The eagerness to cut down an iconic Oak Bay oak tree and to label vocal neighbourhood opponents as “Nimbys,” or the “white haired elite” is scary.
Is this a new political tendency? Has democracy been replaced by silencing people’s voices and bowdlerizing established neighbourhoods by cutting down healthy, mature trees? This sacrifice for the vague promise of future housing availability? Those who had to run away from political regimes founded on the promise of a better future for the ongoing sacrifice of today know the danger of this tendency.
Most Victorians suffering from the housing shortage will not be able to afford an expensive condo in Oak Bay or Rockland.

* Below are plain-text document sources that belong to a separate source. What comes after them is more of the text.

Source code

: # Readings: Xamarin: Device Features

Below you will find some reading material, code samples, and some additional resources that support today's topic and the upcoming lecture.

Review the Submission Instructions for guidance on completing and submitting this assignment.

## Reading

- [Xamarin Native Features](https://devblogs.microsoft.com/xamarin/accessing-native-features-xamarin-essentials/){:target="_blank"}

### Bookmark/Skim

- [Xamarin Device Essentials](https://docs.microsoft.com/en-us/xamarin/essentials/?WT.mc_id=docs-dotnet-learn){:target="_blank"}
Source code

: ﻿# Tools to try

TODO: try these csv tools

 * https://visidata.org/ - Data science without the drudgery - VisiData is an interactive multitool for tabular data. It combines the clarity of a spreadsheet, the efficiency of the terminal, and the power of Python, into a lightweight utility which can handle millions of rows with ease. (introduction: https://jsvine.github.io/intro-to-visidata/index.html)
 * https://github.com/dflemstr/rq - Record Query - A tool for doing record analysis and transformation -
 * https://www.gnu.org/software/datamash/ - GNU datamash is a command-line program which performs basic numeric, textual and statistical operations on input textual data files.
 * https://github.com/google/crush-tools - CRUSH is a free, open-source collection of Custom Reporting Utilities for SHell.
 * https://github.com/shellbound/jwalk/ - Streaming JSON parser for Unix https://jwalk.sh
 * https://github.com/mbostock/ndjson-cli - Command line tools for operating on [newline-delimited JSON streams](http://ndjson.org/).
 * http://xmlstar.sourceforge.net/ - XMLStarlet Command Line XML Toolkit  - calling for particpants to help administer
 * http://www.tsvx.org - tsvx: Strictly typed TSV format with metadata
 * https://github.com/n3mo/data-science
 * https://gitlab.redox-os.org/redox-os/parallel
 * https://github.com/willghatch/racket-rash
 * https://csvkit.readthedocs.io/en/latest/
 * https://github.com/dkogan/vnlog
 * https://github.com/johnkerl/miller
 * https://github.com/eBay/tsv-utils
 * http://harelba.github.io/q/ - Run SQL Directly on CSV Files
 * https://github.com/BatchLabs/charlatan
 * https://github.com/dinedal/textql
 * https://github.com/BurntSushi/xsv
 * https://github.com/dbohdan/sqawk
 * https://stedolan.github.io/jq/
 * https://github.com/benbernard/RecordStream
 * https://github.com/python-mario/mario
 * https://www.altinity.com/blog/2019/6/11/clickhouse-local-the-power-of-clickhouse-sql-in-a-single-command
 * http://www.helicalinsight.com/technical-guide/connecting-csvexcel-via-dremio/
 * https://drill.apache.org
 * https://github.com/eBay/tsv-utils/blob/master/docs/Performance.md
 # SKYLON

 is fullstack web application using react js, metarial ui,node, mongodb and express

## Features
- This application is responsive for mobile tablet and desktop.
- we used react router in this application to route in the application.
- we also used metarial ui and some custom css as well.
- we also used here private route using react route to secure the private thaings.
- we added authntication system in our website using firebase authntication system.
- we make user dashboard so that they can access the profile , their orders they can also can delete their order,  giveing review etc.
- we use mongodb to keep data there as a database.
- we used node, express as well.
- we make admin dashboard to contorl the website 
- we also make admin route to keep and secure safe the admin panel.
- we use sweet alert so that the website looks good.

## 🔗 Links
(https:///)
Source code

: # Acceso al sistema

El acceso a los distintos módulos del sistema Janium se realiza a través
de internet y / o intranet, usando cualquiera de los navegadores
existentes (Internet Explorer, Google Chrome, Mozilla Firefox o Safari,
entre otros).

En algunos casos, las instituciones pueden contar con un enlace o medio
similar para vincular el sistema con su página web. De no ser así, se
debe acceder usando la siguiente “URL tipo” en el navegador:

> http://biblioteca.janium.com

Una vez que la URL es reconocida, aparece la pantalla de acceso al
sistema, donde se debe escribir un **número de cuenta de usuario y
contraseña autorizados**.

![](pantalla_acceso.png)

Building upscale condos to resolve the acute housing problem is a discredited economic idea of wealth trickling down. Destroying mature green spaces and historic character for the sake of wealthy downsizers is “voodoo economics,” putting it mildly.
A good example is the proposal for the 1201 Fort St. property. The voices of the community and city council’s instructions to moderate the height, massing, setbacks and scale of the proposal are drowned out by the mantra of “the bigger, the denser, the better for the future.” Mature trees are cut down to build upscale condos.The height of buildings goes up in tandem with the prices. Who is profiting from this? We have to build affordable housing now, rental or not, where it is possible and needed.
Let’s learn history’s lessons: find a way to build our future without destroying the past and sacrificing the present. People with a vested financial interest in real estate must not be the leaders in planning our future. Noisy citizens are important for meaningful change.